• **EXERCISE BRIEF**
Gather all lines in the data that hold the string "instalação".

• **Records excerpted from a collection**

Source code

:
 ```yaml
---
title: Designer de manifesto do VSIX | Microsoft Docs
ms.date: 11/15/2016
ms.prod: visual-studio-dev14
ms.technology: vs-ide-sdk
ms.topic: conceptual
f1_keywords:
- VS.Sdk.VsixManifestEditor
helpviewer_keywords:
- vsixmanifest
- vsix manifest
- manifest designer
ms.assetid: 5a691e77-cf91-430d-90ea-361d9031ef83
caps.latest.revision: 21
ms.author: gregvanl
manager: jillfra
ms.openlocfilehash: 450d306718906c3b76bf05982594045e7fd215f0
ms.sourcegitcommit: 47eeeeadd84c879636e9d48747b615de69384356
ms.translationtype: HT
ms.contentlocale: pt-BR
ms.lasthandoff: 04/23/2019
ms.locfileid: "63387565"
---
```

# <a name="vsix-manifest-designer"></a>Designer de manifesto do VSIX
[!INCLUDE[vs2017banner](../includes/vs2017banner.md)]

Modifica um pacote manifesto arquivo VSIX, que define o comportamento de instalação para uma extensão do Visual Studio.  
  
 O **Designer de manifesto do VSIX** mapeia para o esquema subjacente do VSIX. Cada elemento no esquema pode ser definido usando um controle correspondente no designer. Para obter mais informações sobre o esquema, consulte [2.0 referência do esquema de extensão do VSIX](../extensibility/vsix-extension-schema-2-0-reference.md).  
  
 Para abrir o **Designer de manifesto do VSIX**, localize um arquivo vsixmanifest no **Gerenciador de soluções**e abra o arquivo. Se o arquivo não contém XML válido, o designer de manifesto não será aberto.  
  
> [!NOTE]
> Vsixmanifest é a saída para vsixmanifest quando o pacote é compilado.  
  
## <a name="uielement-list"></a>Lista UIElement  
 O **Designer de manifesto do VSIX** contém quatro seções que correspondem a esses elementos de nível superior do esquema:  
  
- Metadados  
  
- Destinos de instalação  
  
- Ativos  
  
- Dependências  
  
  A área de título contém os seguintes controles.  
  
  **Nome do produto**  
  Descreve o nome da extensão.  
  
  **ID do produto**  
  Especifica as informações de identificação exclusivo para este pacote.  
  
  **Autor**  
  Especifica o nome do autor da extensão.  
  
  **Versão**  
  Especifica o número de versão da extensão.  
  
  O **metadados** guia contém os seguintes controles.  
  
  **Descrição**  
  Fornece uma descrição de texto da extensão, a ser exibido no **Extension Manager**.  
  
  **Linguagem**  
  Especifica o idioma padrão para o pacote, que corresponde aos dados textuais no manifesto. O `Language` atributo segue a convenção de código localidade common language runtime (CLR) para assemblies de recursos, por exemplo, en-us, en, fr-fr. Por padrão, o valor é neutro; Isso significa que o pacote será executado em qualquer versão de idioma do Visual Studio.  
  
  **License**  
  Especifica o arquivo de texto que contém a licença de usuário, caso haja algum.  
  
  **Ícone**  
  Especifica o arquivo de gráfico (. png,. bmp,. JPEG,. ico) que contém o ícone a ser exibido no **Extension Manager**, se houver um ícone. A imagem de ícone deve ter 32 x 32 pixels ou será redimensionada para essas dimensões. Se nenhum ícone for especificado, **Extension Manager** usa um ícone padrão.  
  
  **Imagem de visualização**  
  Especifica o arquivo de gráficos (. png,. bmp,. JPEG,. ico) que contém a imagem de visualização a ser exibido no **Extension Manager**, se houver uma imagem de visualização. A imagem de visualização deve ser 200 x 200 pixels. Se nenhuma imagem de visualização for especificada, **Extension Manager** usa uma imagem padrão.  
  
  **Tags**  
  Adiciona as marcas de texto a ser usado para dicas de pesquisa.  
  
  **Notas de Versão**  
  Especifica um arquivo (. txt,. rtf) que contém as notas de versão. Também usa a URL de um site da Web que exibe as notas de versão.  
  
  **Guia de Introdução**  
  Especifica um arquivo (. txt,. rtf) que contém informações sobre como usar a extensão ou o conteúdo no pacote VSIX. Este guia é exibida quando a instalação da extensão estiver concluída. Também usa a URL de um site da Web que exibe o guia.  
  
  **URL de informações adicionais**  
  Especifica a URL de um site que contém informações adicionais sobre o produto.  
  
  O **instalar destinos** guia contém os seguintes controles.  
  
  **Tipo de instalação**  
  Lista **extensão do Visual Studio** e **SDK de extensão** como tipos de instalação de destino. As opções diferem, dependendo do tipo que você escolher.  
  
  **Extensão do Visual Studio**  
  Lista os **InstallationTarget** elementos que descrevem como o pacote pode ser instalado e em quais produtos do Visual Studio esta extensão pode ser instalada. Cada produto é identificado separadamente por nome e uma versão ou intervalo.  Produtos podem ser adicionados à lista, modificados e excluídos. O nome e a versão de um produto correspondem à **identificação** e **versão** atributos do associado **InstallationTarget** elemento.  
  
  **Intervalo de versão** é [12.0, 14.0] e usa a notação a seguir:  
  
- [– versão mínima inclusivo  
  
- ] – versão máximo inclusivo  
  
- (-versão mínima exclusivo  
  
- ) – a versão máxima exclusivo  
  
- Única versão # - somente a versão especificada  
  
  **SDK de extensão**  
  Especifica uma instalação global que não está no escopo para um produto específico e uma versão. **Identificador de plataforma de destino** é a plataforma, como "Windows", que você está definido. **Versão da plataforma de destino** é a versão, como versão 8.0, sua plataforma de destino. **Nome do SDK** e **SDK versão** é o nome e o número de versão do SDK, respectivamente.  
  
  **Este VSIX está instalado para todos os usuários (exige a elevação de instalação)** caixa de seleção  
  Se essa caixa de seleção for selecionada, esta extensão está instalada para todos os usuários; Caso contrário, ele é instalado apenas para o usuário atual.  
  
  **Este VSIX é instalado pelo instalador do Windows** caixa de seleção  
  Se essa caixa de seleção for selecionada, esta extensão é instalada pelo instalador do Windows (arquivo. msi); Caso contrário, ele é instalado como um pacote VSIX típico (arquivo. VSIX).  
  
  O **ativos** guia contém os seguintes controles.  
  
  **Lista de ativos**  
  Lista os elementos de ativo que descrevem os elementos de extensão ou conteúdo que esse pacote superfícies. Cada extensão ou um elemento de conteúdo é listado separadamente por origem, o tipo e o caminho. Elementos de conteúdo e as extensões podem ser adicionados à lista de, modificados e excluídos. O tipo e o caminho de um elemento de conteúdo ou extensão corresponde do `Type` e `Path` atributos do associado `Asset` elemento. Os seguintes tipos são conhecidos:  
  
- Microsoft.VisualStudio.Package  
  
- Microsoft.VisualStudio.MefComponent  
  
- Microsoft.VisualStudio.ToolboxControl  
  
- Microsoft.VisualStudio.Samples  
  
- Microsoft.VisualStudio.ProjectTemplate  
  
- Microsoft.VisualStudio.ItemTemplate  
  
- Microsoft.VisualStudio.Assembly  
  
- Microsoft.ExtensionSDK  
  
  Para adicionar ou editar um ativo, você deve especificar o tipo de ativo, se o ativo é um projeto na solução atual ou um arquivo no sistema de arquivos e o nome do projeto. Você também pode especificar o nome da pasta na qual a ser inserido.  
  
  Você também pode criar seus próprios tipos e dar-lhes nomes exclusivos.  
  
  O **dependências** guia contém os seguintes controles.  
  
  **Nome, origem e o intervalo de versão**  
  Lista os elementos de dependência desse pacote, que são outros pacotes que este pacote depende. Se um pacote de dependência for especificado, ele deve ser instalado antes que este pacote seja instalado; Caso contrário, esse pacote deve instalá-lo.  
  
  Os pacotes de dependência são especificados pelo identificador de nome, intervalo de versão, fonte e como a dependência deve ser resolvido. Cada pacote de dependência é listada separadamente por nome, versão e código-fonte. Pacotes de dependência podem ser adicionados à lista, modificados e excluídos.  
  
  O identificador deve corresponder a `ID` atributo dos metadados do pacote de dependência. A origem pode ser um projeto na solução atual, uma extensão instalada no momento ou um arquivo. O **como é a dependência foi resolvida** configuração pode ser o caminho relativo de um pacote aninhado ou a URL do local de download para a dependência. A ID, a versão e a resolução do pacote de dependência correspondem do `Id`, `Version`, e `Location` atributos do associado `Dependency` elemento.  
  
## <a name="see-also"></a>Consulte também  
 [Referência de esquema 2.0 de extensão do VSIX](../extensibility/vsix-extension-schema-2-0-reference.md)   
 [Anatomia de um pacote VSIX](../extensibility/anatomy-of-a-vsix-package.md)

• **RESULT**
Modifica um pacote manifesto arquivo VSIX, que define o comportamento de instalação para uma extensão do Visual Studio.  
- Destinos de instalação  
  Especifica um arquivo (. txt,. rtf) que contém informações sobre como usar a extensão ou o conteúdo no pacote VSIX. Este guia é exibida quando a instalação da extensão estiver concluída. Também usa a URL de um site da Web que exibe o guia.  
  **Tipo de instalação**  
  Lista **extensão do Visual Studio** e **SDK de extensão** como tipos de instalação de destino. As opções diferem, dependendo do tipo que você escolher.  
  Especifica uma instalação global que não está no escopo para um produto específico e uma versão. **Identificador de plataforma de destino** é a plataforma, como "Windows", que você está definido. **Versão da plataforma de destino** é a versão, como versão 8.0, sua plataforma de destino. **Nome do SDK** e **SDK versão** é o nome e o número de versão do SDK, respectivamente.  
  **Este VSIX está instalado para todos os usuários (exige a elevação de instalação)** caixa de seleção  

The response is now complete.